Ellarson was an avid birdwatcher. Image courtesy of the University Archives at the University of Wisconsin- Madison.
With Leopold’s encouragement he continued his studies at UW, and influenced by his mother’s love of plants and his newfound interest in ecology, he pursued a master’s degree in botany, graduating in spring 1947. His thesis work produced an influential reconstructed map of the vegetation of pre-European settlement Dane County, Wisconsin, based on early land-survey records from the 1830s. It was a cutting edge effort to understand the ecological history of a landscape that had been so extensively altered by development that some of the dominant natural ecosystems, like oak savannas, had all but disappeared. His master’s work launched a life-long interest in applying his botanical and ecological interests to ecological restoration, a field that Leopold and UW botanists had pioneered at the UW Arboretum.
In the summer of 1947 he sought Leopold’s counsel on his future. He recalled Leopold’s advice that “there was a great need for those specifically trained to do what is essentially wildlife extension work, namely to inform the public of advances in the field of wildlife management.” In September 1947 he began a Ph.D. in wildlife management with Leopold. Then, Bob’s life was turned upside down by Aldo’s death in April 1948. He recounted that “it deprived me of an opportunity to work closely with a person I deeply admired.”
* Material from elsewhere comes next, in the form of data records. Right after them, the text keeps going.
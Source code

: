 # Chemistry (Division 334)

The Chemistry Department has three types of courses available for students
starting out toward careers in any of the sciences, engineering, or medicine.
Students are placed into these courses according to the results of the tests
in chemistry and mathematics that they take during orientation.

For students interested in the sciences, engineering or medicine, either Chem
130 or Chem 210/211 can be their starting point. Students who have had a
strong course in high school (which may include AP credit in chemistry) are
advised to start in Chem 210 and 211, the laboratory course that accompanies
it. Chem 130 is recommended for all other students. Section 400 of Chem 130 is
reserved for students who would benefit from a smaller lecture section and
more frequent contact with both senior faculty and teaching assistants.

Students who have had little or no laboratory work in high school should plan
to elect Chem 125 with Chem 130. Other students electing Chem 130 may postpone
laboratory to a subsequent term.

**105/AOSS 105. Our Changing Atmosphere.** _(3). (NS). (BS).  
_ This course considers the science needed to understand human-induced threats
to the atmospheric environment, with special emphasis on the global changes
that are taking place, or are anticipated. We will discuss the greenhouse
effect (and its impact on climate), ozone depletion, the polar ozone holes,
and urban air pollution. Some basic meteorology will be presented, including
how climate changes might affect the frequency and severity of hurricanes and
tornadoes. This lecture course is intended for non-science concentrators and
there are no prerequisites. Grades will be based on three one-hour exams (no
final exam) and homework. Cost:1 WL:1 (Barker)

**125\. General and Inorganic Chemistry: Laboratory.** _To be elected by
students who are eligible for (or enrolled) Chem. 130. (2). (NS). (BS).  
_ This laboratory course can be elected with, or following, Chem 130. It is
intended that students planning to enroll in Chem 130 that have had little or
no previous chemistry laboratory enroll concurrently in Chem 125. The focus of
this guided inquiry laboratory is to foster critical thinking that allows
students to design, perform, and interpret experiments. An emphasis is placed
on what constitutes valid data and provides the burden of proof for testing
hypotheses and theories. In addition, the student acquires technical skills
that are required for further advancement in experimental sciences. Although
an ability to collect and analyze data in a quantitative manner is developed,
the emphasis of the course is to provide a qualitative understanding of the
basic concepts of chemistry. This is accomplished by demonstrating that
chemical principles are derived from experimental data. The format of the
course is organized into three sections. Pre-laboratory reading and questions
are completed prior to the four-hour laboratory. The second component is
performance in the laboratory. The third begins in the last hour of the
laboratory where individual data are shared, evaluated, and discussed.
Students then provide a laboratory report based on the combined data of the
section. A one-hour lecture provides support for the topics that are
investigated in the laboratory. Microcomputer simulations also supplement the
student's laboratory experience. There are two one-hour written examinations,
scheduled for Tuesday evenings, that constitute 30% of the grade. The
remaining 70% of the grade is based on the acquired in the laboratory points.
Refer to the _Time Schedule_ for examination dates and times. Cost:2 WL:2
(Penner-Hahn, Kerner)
After Leopold’s death, Joe Hickey and Bob McCabe took over advising Bob. He studied the ecology of Long-tailed Ducks wintering on Lake Michigan, and earned his Ph.D. in 1956. While a graduate student, Bob so impressed Hickey and McCabe with his skills as an instructor that they immediately hired him to join them as a faculty member in Leopold’s department. And his faculty position was defined as wildlife extension specialist, the niche that Leopold had advised him to pursue a decade earlier.

Bob (as a grad student) with his thesis advisor Joe Hickey examining Long-tailed Ducks killed in gill nets on Lake Michigan. Image courtesy the University Archives at the University of Wisconsin-Madison.
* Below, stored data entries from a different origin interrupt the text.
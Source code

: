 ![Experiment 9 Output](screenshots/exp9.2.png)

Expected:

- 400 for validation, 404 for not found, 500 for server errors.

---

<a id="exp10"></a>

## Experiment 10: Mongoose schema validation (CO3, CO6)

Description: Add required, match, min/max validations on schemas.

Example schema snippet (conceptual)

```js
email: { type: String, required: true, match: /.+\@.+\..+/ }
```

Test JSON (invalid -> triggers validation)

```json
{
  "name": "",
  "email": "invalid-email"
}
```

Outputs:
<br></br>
As a well-rounded, outgoing naturalist, Bob was perfect for this job, and he quickly made a name for himself in Wisconsin and nationally as a leader in the new field of wildlife extension. Among his resounding successes in public outreach were his radio and television shows. He had a deep “radio voice” that over 23 years became familiar to many thousands of Wisconsin school children and adults through his weekly broadcast of “The Wonderful World of Nature” as part of the Wisconsin School of the Air program. Tens of thousands of school children listened each week. Bob noted, “That’s a lot of young people, but what’s astounding is the number of adults who listen to the program all over the state. And they are fans—regular listeners.”

Bob at the WHA microphone doing his weekly radio show. Listen below to the first episode of “The Wonderful World of Nature” by Bob Ellarson. His engaging style reached out to children across the state to teach about plants, animals, and the environment. Audio file and image courtesy of the University Archives at the University of Wisconsin.
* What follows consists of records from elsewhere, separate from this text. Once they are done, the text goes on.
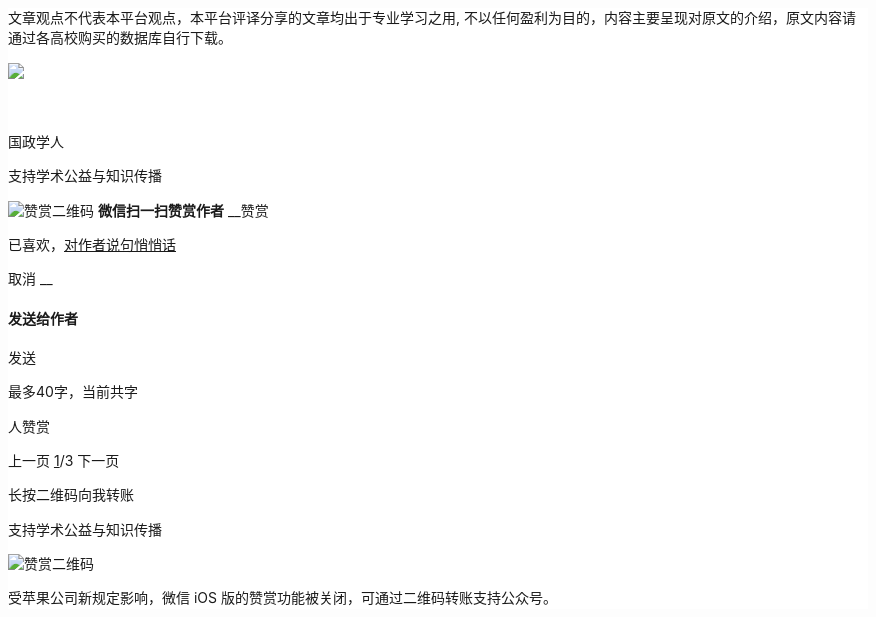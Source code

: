 文章观点不代表本平台观点，本平台评译分享的文章均出于专业学习之用, 不以任何盈利为目的，内容主要呈现对原文的介绍，原文内容请通过各高校购买的数据库自行下载。

![](/images/239/4.gif)

![]()

国政学人

支持学术公益与知识传播

![赞赏二维码]() **微信扫一扫赞赏作者** __赞赏

已喜欢，[对作者说句悄悄话](javascript:;)

取消 __

#### 发送给作者

发送

最多40字，当前共字

[](javascript:;) 人赞赏

上一页 [1](javascript:;)/3 下一页

长按二维码向我转账

支持学术公益与知识传播

![赞赏二维码]()

受苹果公司新规定影响，微信 iOS 版的赞赏功能被关闭，可通过二维码转账支持公众号。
He later added “Outdoor World” to the line-up on Wisconsin Public Television. Bob was also a key player in 4-H conservation camps at UW-Extension’s Upham Woods Outdoor Learning Center. Reconnecting with the Leopold legacy, he twice led groups of distinguished advisors who helped chart the future of research and management on the Leopold Memorial Reserve.
His fame as a wildlife extension specialist garnered Bob many awards from groups including the National Wildlife Federation, The Wildlife Society and the Soil Conservation Society. He retired from the University of Wisconsin in 1978 and spent his retirement years with his wife Jean on their rural property where he continued to garden and improve the health of the land. In 1996 he joined his mentor Aldo Leopold in the Wisconsin Conservation Hall of Fame.